Lets start with this series

Before you can investigate anything in Microsoft Azure, you need to speak the language. Not the marketing language — the actual structural language that determines who can see what, where logs live, and why you might be staring at a completely blind spot without even knowing it.

Azure is not just a place where virtual machines run. It is a layered ecosystem with a very specific hierarchy, and if you do not understand that hierarchy, you will waste hours chasing down logs that do not exist yet, or requesting permissions that will not actually give you what you need.

This article breaks down the Azure architecture the way an investigator needs to understand it — not as a cloud architect, but as someone who shows up mid-incident and needs to know what they are looking at, fast.


The Five-Layer Architecture: How Azure Is Structured

Azure organizes everything into five main components, stacked on top of each other. Think of it like a set of Russian nesting dolls — each layer lives inside the one above it, and permissions at the top flow downward to everything beneath them.


1. The Tenant

The tenant is the outermost container. It represents the organization itself — your client's company. Every tenant is tied to a dedicated identity service that controls who can log in and what they can do. When a company signs up for Azure, they get one tenant. Larger enterprises may have multiple tenants for different subsidiaries or regional entities.

From an investigation standpoint, the tenant boundary matters because logs, permissions, and identities are all scoped to it. If you are dealing with a multi-tenant environment, confirm which tenant holds the resources you are investigating — and make sure you have access to it before you start.



2. Management Groups

Management groups are optional containers that sit above subscriptions. Large enterprises use them to organize subscriptions into logical groupings — separating production environments from development, or grouping subscriptions by business unit.

What makes management groups significant for investigators: policies and permissions can be applied at this level and cascade downward to every subscription within the group. If someone set a logging policy at the management group level, it affects everything below it. If someone was granted access at the management group level, they have access to everywhere beneath it.

Not every company uses management groups. Smaller organizations often skip them entirely. Do not assume they exist — verify.

3. Subscriptions

A subscription is essentially a billing boundary and an agreement between the organization and Microsoft to use Azure services. Most organizations end up with multiple subscriptions to separate costs by department, project, or environment.

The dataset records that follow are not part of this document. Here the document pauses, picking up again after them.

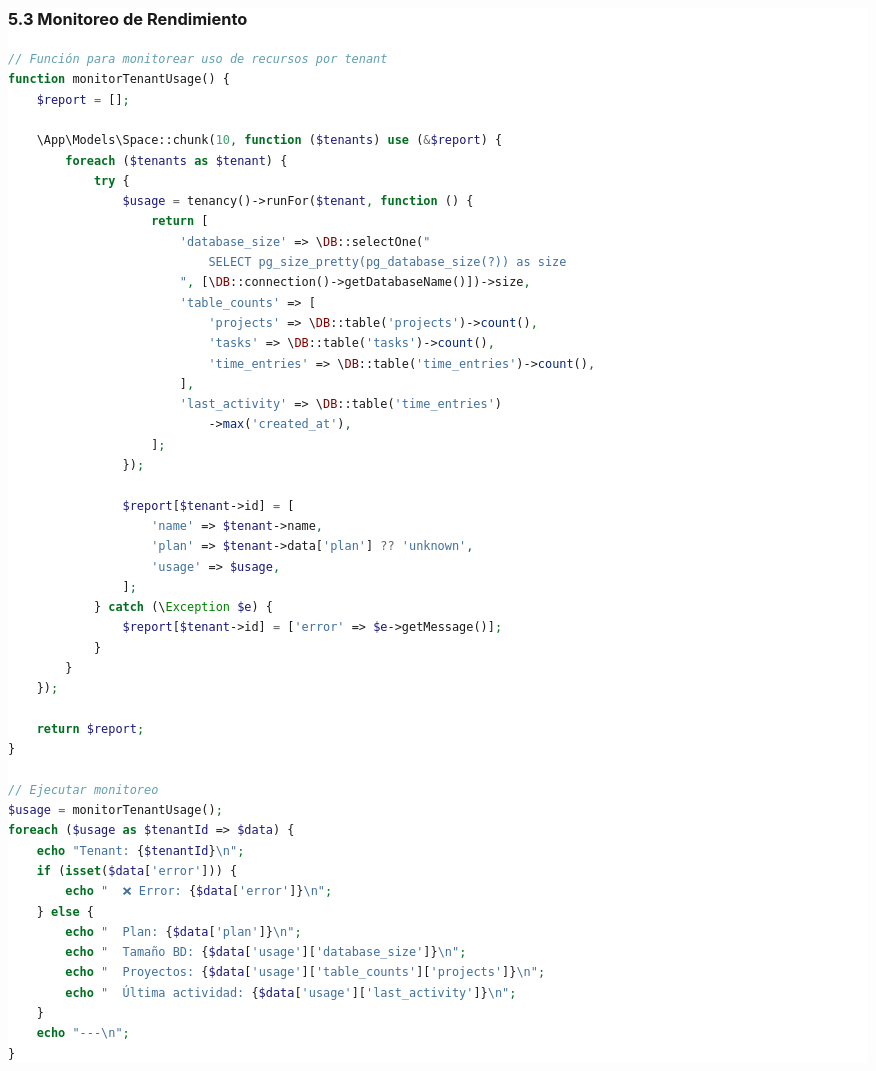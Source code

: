 ### 5.3 Monitoreo de Rendimiento

```php
// Función para monitorear uso de recursos por tenant
function monitorTenantUsage() {
    $report = [];
    
    \App\Models\Space::chunk(10, function ($tenants) use (&$report) {
        foreach ($tenants as $tenant) {
            try {
                $usage = tenancy()->runFor($tenant, function () {
                    return [
                        'database_size' => \DB::selectOne("
                            SELECT pg_size_pretty(pg_database_size(?)) as size
                        ", [\DB::connection()->getDatabaseName()])->size,
                        'table_counts' => [
                            'projects' => \DB::table('projects')->count(),
                            'tasks' => \DB::table('tasks')->count(),
                            'time_entries' => \DB::table('time_entries')->count(),
                        ],
                        'last_activity' => \DB::table('time_entries')
                            ->max('created_at'),
                    ];
                });
                
                $report[$tenant->id] = [
                    'name' => $tenant->name,
                    'plan' => $tenant->data['plan'] ?? 'unknown',
                    'usage' => $usage,
                ];
            } catch (\Exception $e) {
                $report[$tenant->id] = ['error' => $e->getMessage()];
            }
        }
    });
    
    return $report;
}

// Ejecutar monitoreo
$usage = monitorTenantUsage();
foreach ($usage as $tenantId => $data) {
    echo "Tenant: {$tenantId}\n";
    if (isset($data['error'])) {
        echo "  ❌ Error: {$data['error']}\n";
    } else {
        echo "  Plan: {$data['plan']}\n";
        echo "  Tamaño BD: {$data['usage']['database_size']}\n";
        echo "  Proyectos: {$data['usage']['table_counts']['projects']}\n";
        echo "  Última actividad: {$data['usage']['last_activity']}\n";
    }
    echo "---\n";
}
```
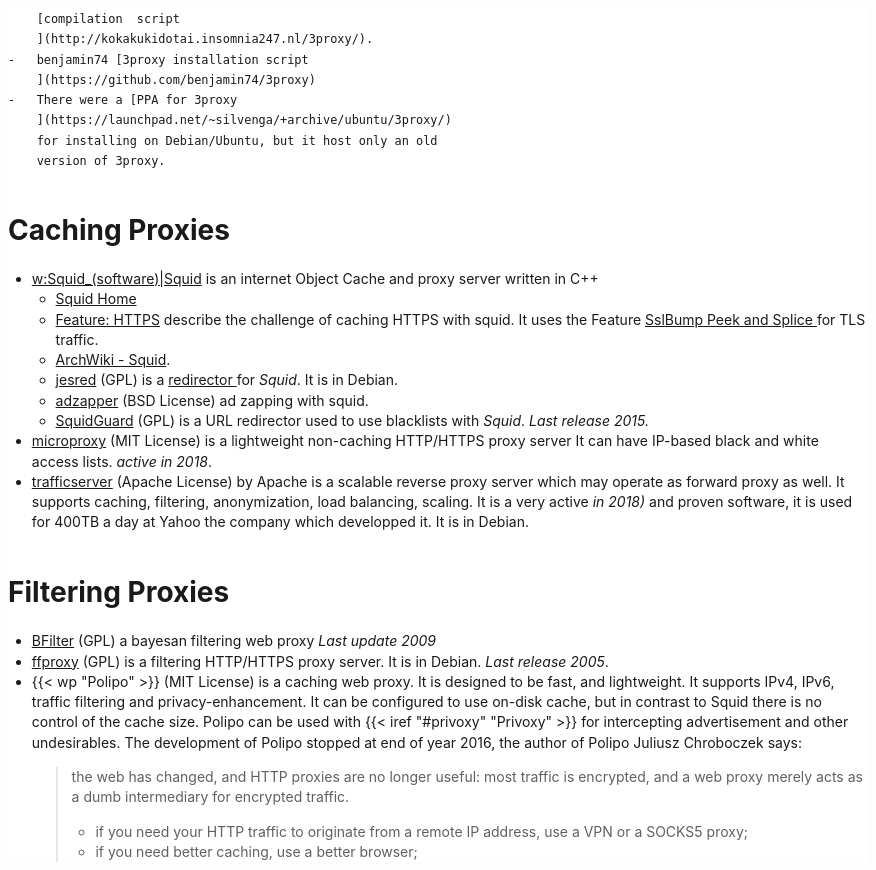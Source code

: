         [compilation  script
        ](http://kokakukidotai.insomnia247.nl/3proxy/).
    -   benjamin74 [3proxy installation script
        ](https://github.com/benjamin74/3proxy)
    -   There were a [PPA for 3proxy
        ](https://launchpad.net/~silvenga/+archive/ubuntu/3proxy/)
        for installing on Debian/Ubuntu, but it host only an old
        version of 3proxy.

# Caching Proxies
-   <a name="squid"></a>[w:Squid_(software)|Squid](GPL)
    is an internet Object Cache and proxy server written in C++
    -   [Squid Home](http://www.squid-cache.org/)
    -   [Feature: HTTPS](https://wiki.squid-cache.org/Features/HTTPS)
        describe the challenge of caching HTTPS with squid.
        It uses the Feature [SslBump Peek and Splice
        ](https://wiki.squid-cache.org/Features/SslPeekAndSplice)
        for TLS traffic.
    -   [ArchWiki - Squid](https://wiki.archlinux.org/index.php/Squid).
    -   [jesred](http://www.linofee.org/~jel/webtools/jesred/) (GPL)
        is a [redirector
        ](https://wiki.squid-cache.org/Features/Redirectors)
        for _Squid_. It is in Debian.
    -   [adzapper](http://adzapper.sourceforge.net/) (BSD License)
        ad zapping with squid.
    -   [SquidGuard](http://www.squidguard.org/) (GPL)
        is a URL redirector used to use blacklists with  _Squid_.
        _Last release 2015._
-   [microproxy](https://github.com/thekvs/microproxy) (MIT License)
    is a lightweight non-caching HTTP/HTTPS proxy server
    It can have IP-based black and white access lists.
    _active in 2018_.
-   [trafficserver](http://trafficserver.apache.org/) (Apache License)
    by Apache is a scalable reverse proxy server which may operate as
    forward proxy as well.
    It supports caching, filtering, anonymization, load balancing,
    scaling. It is a very active _in 2018)_ and proven software, it is
    used for 400TB a day at Yahoo the company which developped it.
    It is in Debian.

# Filtering Proxies
-   [BFilter](http://bfilter.sourceforge.net/index.php) (GPL)
    a bayesan filtering web proxy _Last update 2009_
-   [ffproxy](http://ffproxy.sourceforge.net/) (GPL)
    is a filtering HTTP/HTTPS proxy server. It is in Debian. _Last
    release 2005_.
-   <a name="polipo"></a>{{< wp "Polipo" >}} (MIT License) is a caching web
    proxy. It is designed to be fast, and lightweight. It supports
    IPv4, IPv6, traffic filtering and privacy-enhancement.  It can be
    configured to use on-disk cache, but in contrast to Squid there is
    no control of the cache size. Polipo can be used with
    {{< iref "#privoxy" "Privoxy" >}} for intercepting
    advertisement and other undesirables.  The development of Polipo
    stopped at end of year 2016, the author of Polipo Juliusz
    Chroboczek says:
    >   the web has changed, and HTTP proxies are no longer useful:
    >   most traffic is encrypted, and a web proxy merely acts as a
    >   dumb intermediary for encrypted traffic.
    >   - if you need your HTTP traffic to originate from a remote IP
    >   address, use a VPN or a SOCKS5 proxy;
    >   - if you need better caching, use a better browser;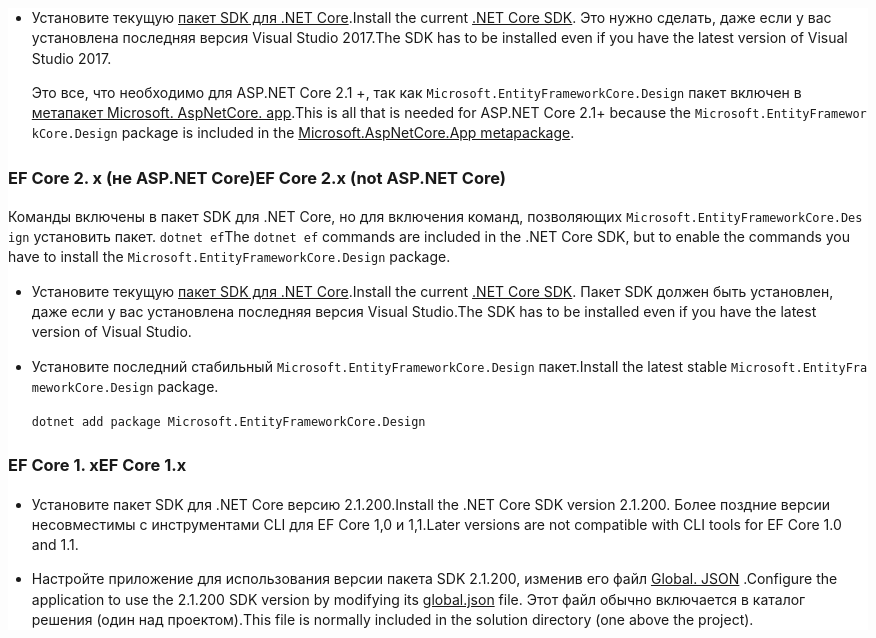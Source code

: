 * <span data-ttu-id="6d8e4-125">Установите текущую [пакет SDK для .NET Core](https://www.microsoft.com/net/download/core).</span><span class="sxs-lookup"><span data-stu-id="6d8e4-125">Install the current [.NET Core SDK](https://www.microsoft.com/net/download/core).</span></span> <span data-ttu-id="6d8e4-126">Это нужно сделать, даже если у вас установлена последняя версия Visual Studio 2017.</span><span class="sxs-lookup"><span data-stu-id="6d8e4-126">The SDK has to be installed even if you have the latest version of Visual Studio 2017.</span></span>

  <span data-ttu-id="6d8e4-127">Это все, что необходимо для ASP.NET Core 2.1 +, так как `Microsoft.EntityFrameworkCore.Design` пакет включен в [метапакет Microsoft. AspNetCore. app](/aspnet/core/fundamentals/metapackage-app).</span><span class="sxs-lookup"><span data-stu-id="6d8e4-127">This is all that is needed for ASP.NET Core 2.1+ because the `Microsoft.EntityFrameworkCore.Design` package is included in the [Microsoft.AspNetCore.App metapackage](/aspnet/core/fundamentals/metapackage-app).</span></span>

### <a name="ef-core-2x-not-aspnet-core"></a><span data-ttu-id="6d8e4-128">EF Core 2. x (не ASP.NET Core)</span><span class="sxs-lookup"><span data-stu-id="6d8e4-128">EF Core 2.x (not ASP.NET Core)</span></span>

<span data-ttu-id="6d8e4-129">Команды включены в пакет SDK для .NET Core, но для включения команд, позволяющих `Microsoft.EntityFrameworkCore.Design` установить пакет. `dotnet ef`</span><span class="sxs-lookup"><span data-stu-id="6d8e4-129">The `dotnet ef` commands are included in the .NET Core SDK, but to enable the commands you have to install the `Microsoft.EntityFrameworkCore.Design` package.</span></span>

* <span data-ttu-id="6d8e4-130">Установите текущую [пакет SDK для .NET Core](https://www.microsoft.com/net/download/core).</span><span class="sxs-lookup"><span data-stu-id="6d8e4-130">Install the current [.NET Core SDK](https://www.microsoft.com/net/download/core).</span></span> <span data-ttu-id="6d8e4-131">Пакет SDK должен быть установлен, даже если у вас установлена последняя версия Visual Studio.</span><span class="sxs-lookup"><span data-stu-id="6d8e4-131">The SDK has to be installed even if you have the latest version of Visual Studio.</span></span>

* <span data-ttu-id="6d8e4-132">Установите последний стабильный `Microsoft.EntityFrameworkCore.Design` пакет.</span><span class="sxs-lookup"><span data-stu-id="6d8e4-132">Install the latest stable `Microsoft.EntityFrameworkCore.Design` package.</span></span>

  ``` Console
  dotnet add package Microsoft.EntityFrameworkCore.Design
  ```

### <a name="ef-core-1x"></a><span data-ttu-id="6d8e4-133">EF Core 1. x</span><span class="sxs-lookup"><span data-stu-id="6d8e4-133">EF Core 1.x</span></span>

* <span data-ttu-id="6d8e4-134">Установите пакет SDK для .NET Core версию 2.1.200.</span><span class="sxs-lookup"><span data-stu-id="6d8e4-134">Install the .NET Core SDK version 2.1.200.</span></span> <span data-ttu-id="6d8e4-135">Более поздние версии несовместимы с инструментами CLI для EF Core 1,0 и 1,1.</span><span class="sxs-lookup"><span data-stu-id="6d8e4-135">Later versions are not compatible with CLI tools for EF Core 1.0 and 1.1.</span></span>

* <span data-ttu-id="6d8e4-136">Настройте приложение для использования версии пакета SDK 2.1.200, изменив его файл [Global. JSON](/dotnet/core/tools/global-json) .</span><span class="sxs-lookup"><span data-stu-id="6d8e4-136">Configure the application to use the 2.1.200 SDK version by modifying its [global.json](/dotnet/core/tools/global-json) file.</span></span> <span data-ttu-id="6d8e4-137">Этот файл обычно включается в каталог решения (один над проектом).</span><span class="sxs-lookup"><span data-stu-id="6d8e4-137">This file is normally included in the solution directory (one above the project).</span></span>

Here is why this matters to investigators: your permissions do not automatically span all subscriptions. If you are granted access to one subscription and the resources you need are in another, you are going to hit a wall. Before starting any investigation, enumerate all subscriptions in the tenant and confirm your access level to each one. It sounds obvious but it is easy to overlook, especially when a client says 'you have admin access' without specifying that means admin access to only one of their twelve subscriptions.




4. Resource Groups

Resource groups are containers for related resources. Think of them as project folders — a web application might have its own resource group containing the virtual machine, storage account, database, and networking components all in one place.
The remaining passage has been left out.